With that in mind, Algeria’s Law 15-19, adopted in December 2015 and amending the Penal Code to specifically criminalize some forms of domestic violence and increase penalties for those responsible, is not much better. It makes assault against a spouse or former spouse punishable by up to 20 years in prison and by a life sentence if the attack results in death, and criminalizes other forms of DV, including psychological and some economic abuse.
However, says Begum, “This is the worst law because it is very limited. There is no definition of what DV is, the abuser can be pardoned by his victim in order to drop the sentence, and the level of the sentence relies on the degree of incapacitation of the victim. For example, a woman we call Hassiba got her left right leg paralyzed for life after a beating by her husband caused brain damage. But he got only two months in jail because the doctor who examined her said she would be incapacitated for only 13 days. [The law] also doesn’t mention shelters or assistance to the victims.”

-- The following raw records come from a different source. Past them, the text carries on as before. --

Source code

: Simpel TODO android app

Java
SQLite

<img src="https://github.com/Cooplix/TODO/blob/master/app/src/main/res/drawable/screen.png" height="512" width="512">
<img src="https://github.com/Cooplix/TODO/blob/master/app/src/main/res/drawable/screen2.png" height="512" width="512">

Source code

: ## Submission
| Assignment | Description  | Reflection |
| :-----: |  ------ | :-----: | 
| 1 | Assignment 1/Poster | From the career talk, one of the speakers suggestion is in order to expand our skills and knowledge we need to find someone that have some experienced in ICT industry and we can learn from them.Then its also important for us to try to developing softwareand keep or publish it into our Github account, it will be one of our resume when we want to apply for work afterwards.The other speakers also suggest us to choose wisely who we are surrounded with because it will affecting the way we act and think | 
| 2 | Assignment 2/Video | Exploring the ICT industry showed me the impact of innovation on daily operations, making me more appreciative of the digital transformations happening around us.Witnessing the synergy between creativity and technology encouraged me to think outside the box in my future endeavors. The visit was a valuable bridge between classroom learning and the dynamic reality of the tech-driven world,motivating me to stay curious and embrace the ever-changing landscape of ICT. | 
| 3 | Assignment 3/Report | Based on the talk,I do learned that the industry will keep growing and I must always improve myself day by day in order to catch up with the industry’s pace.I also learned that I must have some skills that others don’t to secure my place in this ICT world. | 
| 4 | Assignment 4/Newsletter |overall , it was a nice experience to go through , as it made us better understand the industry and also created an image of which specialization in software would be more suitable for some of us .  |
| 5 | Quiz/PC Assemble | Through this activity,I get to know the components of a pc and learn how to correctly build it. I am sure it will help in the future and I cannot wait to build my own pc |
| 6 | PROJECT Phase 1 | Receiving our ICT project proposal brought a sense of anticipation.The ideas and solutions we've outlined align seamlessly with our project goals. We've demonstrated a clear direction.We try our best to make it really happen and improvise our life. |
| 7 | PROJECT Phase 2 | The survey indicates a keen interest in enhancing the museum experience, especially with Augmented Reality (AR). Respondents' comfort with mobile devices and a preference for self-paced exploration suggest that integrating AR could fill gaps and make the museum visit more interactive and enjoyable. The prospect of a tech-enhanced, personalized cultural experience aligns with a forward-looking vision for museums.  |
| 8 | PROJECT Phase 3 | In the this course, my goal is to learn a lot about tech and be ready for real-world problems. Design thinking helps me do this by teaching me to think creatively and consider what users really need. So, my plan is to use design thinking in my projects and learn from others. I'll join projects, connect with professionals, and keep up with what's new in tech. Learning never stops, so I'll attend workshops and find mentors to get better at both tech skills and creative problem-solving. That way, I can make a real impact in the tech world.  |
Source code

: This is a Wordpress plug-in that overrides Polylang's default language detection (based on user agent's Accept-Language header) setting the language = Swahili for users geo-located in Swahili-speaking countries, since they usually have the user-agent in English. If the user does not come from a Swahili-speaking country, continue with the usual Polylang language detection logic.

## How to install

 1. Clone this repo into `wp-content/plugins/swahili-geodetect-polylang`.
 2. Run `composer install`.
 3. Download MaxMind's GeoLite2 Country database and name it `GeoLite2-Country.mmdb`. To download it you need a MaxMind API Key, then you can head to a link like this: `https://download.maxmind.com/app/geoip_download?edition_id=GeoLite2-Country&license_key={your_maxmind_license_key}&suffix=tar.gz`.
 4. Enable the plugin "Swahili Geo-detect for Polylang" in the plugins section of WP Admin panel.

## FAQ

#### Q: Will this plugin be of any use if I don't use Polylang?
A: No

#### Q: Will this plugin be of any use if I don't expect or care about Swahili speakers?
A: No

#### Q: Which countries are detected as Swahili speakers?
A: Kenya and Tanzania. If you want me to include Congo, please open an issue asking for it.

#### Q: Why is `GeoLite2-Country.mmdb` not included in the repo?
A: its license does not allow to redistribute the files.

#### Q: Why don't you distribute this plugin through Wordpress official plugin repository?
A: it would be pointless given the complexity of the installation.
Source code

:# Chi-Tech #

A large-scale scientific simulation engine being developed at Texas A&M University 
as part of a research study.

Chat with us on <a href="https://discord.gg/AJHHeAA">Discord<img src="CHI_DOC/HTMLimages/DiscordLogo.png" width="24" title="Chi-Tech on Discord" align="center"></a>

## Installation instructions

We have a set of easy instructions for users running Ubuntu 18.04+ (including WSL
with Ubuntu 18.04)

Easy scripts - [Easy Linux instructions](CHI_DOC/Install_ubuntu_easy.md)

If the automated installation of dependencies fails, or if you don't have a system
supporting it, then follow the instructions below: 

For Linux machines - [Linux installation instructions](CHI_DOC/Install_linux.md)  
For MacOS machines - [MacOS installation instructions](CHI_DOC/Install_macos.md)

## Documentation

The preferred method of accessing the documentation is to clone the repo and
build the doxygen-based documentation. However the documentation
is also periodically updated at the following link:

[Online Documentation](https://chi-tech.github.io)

According to HRW, even though Algerian survivors of DV have serious injuries, their relatives often encourage them to reconcile with their husbands, and the police often tell them it is a ‘private matter’. Several lawyers told HRW that because of these and other hurdles, most survivors either do not press charges or drop their complaints at the investigation stage.
Tunisia is an exception in North Africa, with the most effective law so far: Law 2017-58, adopted in August 2017, was the result of 25-year struggle by a few civil society organizations. It repeals the right of a rapist to avoid prosecution by marrying his victim, increases existing penalties and introduces new ones, establishes awareness measures, obliges the authorities to provide legal, financial and psychological assistance, allows women to get protection orders without a criminal case and makes rape punishable ‘whatever the relationship between the perpetrator and the victim’, which includes de facto marital rape. Although advanced, the law does not provide funding for shelters, nor does it tackle discriminatory laws allowing DV to happen in the first place.
“But it changes slowly, and organizations are trying to make sure this law is implemented,” Begum said. “It is for now a much better version than the other countries in the region and should be looked up to as a model.”
Tunisian human rights lawyer Hayet Jazzer told Time magazine in July 2018 that changes have been visible since the law’s adoption: “Now the procedures are in place, it is a little better, and victims are much more vocal and willing to come forward,” he said, but added that there is still a long way to go before the judiciary is ready to respond appropriately to the new law.
Despite efforts to better protect women victims of DV, a lot remains to be done in North Africa. However, these laws can be considered a sign of better things to come.